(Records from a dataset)
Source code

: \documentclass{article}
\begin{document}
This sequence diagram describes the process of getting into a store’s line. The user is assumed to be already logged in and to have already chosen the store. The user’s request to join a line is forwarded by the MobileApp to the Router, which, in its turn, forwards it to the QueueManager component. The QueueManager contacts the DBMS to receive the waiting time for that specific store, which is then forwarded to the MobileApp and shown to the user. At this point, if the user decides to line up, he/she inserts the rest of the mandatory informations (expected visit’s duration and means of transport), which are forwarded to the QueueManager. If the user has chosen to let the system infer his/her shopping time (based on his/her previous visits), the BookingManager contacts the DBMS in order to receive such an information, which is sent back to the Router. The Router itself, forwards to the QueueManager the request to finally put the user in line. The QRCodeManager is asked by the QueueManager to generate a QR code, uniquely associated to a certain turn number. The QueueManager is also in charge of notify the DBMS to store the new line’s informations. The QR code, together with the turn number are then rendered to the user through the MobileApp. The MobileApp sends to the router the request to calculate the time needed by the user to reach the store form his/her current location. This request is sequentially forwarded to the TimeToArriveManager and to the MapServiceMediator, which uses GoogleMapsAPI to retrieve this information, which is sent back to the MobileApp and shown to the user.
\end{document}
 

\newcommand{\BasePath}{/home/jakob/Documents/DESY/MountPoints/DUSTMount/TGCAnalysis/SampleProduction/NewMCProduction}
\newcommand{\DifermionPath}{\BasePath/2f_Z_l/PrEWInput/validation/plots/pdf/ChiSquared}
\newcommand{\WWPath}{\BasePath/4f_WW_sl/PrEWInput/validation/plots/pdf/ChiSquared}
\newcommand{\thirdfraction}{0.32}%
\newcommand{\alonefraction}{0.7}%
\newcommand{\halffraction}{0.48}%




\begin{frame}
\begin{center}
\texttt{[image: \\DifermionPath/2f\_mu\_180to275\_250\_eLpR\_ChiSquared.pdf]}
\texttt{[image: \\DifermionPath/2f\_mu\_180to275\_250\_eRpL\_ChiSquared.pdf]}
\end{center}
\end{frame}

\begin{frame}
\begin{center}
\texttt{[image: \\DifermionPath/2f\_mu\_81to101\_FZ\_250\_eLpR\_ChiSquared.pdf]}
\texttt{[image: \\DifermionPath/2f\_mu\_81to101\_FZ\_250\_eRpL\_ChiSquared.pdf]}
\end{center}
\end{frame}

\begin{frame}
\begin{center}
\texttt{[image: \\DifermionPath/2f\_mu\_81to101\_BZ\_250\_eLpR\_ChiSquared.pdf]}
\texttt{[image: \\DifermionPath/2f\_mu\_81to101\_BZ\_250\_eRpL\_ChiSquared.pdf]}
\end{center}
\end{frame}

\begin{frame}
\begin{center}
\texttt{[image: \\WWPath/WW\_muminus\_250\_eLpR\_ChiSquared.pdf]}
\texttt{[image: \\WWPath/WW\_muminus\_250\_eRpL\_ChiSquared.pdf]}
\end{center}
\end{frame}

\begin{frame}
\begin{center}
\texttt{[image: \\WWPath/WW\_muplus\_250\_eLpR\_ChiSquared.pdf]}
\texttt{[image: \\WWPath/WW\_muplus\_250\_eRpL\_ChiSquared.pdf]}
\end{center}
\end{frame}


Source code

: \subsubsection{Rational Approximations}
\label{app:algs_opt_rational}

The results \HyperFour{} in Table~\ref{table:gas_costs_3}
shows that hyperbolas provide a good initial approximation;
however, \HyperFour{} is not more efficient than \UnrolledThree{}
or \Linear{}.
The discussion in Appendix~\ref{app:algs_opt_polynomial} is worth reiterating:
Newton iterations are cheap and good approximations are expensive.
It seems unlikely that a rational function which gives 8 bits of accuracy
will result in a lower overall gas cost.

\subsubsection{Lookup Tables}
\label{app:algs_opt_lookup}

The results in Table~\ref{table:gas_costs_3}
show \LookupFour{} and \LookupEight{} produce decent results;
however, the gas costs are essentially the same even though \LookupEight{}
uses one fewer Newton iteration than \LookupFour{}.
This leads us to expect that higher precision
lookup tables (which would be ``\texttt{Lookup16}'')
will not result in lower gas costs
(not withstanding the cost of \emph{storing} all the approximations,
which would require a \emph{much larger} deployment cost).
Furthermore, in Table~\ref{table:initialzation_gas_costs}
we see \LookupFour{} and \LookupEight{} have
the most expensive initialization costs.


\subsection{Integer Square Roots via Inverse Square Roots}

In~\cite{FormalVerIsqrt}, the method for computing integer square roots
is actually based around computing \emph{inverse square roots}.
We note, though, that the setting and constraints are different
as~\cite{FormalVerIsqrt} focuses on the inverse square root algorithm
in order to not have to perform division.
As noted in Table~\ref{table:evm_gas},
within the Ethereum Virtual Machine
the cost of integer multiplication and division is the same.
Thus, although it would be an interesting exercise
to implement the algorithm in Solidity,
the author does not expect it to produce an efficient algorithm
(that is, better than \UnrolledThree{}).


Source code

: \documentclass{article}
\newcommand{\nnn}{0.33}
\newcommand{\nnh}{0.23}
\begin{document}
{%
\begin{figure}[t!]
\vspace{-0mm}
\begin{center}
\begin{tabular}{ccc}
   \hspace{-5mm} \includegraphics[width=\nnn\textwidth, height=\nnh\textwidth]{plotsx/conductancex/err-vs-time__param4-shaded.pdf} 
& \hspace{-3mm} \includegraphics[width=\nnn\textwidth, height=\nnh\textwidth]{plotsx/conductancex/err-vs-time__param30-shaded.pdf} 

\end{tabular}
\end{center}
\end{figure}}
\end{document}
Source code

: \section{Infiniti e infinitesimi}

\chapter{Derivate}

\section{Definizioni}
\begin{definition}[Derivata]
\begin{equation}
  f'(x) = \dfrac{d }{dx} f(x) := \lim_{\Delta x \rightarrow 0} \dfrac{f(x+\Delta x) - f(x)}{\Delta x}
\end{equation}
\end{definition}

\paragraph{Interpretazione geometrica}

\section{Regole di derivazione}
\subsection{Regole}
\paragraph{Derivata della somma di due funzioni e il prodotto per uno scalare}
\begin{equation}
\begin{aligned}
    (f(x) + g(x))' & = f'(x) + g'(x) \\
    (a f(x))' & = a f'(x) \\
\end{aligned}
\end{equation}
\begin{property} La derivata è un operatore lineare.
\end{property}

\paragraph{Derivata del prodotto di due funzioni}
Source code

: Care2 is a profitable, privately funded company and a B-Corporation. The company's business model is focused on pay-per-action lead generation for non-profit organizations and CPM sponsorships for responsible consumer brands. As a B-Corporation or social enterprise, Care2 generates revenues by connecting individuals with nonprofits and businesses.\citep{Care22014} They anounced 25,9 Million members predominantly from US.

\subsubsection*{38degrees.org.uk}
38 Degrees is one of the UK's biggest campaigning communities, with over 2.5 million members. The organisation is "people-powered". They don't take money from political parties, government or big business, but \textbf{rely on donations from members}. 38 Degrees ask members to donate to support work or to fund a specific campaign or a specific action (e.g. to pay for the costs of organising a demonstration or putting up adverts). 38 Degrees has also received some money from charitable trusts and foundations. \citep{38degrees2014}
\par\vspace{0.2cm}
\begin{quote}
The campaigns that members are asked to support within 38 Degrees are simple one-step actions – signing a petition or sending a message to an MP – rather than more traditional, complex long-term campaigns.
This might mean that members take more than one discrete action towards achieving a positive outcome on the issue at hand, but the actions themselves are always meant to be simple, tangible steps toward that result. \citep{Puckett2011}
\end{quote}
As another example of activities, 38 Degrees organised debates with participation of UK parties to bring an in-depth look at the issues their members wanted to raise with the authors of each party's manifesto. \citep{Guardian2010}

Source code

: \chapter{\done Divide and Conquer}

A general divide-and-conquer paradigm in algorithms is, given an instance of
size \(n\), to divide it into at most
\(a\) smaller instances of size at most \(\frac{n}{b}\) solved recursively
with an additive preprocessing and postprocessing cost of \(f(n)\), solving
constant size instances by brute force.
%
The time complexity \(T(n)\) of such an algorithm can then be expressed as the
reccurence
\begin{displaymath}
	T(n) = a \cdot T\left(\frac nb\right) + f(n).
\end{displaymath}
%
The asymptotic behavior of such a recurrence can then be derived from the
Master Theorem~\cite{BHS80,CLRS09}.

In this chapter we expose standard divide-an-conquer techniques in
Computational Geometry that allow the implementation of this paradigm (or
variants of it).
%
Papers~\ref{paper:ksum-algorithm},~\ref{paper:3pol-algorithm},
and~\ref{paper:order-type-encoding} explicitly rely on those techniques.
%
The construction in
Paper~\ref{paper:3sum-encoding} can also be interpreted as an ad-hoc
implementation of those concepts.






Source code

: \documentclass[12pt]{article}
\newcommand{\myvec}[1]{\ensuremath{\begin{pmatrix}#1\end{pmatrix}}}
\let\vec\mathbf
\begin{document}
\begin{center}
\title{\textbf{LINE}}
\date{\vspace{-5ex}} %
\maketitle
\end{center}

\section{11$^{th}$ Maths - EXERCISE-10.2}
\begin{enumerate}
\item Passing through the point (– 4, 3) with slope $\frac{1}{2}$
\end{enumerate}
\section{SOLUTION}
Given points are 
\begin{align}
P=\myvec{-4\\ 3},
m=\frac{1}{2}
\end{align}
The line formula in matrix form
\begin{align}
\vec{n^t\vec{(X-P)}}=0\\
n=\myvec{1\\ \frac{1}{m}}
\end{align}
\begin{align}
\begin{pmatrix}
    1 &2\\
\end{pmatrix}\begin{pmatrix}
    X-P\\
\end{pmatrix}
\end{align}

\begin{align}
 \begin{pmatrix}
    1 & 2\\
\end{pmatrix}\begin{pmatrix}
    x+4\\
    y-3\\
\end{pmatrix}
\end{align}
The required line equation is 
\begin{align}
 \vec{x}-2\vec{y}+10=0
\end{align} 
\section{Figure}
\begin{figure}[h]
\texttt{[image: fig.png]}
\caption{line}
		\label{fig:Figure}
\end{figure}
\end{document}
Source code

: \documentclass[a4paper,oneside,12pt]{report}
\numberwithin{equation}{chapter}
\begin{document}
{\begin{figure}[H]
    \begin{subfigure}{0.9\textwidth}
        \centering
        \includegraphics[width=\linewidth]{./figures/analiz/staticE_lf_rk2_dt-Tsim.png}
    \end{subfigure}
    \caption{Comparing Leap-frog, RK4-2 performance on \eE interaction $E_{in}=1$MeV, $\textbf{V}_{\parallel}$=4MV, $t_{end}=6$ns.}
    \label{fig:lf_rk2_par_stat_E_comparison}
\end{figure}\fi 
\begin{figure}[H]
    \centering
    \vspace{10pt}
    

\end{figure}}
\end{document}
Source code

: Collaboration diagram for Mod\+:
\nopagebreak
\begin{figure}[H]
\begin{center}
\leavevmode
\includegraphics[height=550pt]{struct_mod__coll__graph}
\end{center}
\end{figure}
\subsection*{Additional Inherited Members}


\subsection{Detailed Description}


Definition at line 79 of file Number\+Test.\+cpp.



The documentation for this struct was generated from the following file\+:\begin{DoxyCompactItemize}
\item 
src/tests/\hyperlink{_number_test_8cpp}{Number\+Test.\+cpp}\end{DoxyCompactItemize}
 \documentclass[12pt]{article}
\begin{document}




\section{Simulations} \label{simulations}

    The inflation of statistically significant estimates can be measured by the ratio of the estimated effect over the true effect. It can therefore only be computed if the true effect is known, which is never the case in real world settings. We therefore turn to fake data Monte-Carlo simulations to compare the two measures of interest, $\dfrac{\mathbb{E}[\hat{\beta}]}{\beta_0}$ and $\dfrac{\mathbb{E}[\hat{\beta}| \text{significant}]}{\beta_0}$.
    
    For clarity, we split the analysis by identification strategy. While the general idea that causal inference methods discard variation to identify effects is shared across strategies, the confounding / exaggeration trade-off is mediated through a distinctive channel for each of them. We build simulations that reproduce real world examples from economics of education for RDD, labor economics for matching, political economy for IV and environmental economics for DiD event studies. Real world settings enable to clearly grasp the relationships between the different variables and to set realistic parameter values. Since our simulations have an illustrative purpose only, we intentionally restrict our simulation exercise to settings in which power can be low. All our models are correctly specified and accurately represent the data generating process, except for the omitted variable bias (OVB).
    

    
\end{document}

| Work to complete |
What do the lines above say from the one containing "is not more" down to the one containing "within the Ethereum Virtual Machine"? Return them exactly, both end lines included, and only them.

| Solution for this problem |
however, \HyperFour{} is not more efficient than \UnrolledThree{}
or \Linear{}.
The discussion in Appendix~\ref{app:algs_opt_polynomial} is worth reiterating:
Newton iterations are cheap and good approximations are expensive.
It seems unlikely that a rational function which gives 8 bits of accuracy
will result in a lower overall gas cost.

\subsubsection{Lookup Tables}
\label{app:algs_opt_lookup}

The results in Table~\ref{table:gas_costs_3}
show \LookupFour{} and \LookupEight{} produce decent results;
however, the gas costs are essentially the same even though \LookupEight{}
uses one fewer Newton iteration than \LookupFour{}.
This leads us to expect that higher precision
lookup tables (which would be ``\texttt{Lookup16}'')
will not result in lower gas costs
(not withstanding the cost of \emph{storing} all the approximations,
which would require a \emph{much larger} deployment cost).
Furthermore, in Table~\ref{table:initialzation_gas_costs}
we see \LookupFour{} and \LookupEight{} have
the most expensive initialization costs.


\subsection{Integer Square Roots via Inverse Square Roots}

In~\cite{FormalVerIsqrt}, the method for computing integer square roots
is actually based around computing \emph{inverse square roots}.
We note, though, that the setting and constraints are different
as~\cite{FormalVerIsqrt} focuses on the inverse square root algorithm
in order to not have to perform division.
As noted in Table~\ref{table:evm_gas},
within the Ethereum Virtual Machine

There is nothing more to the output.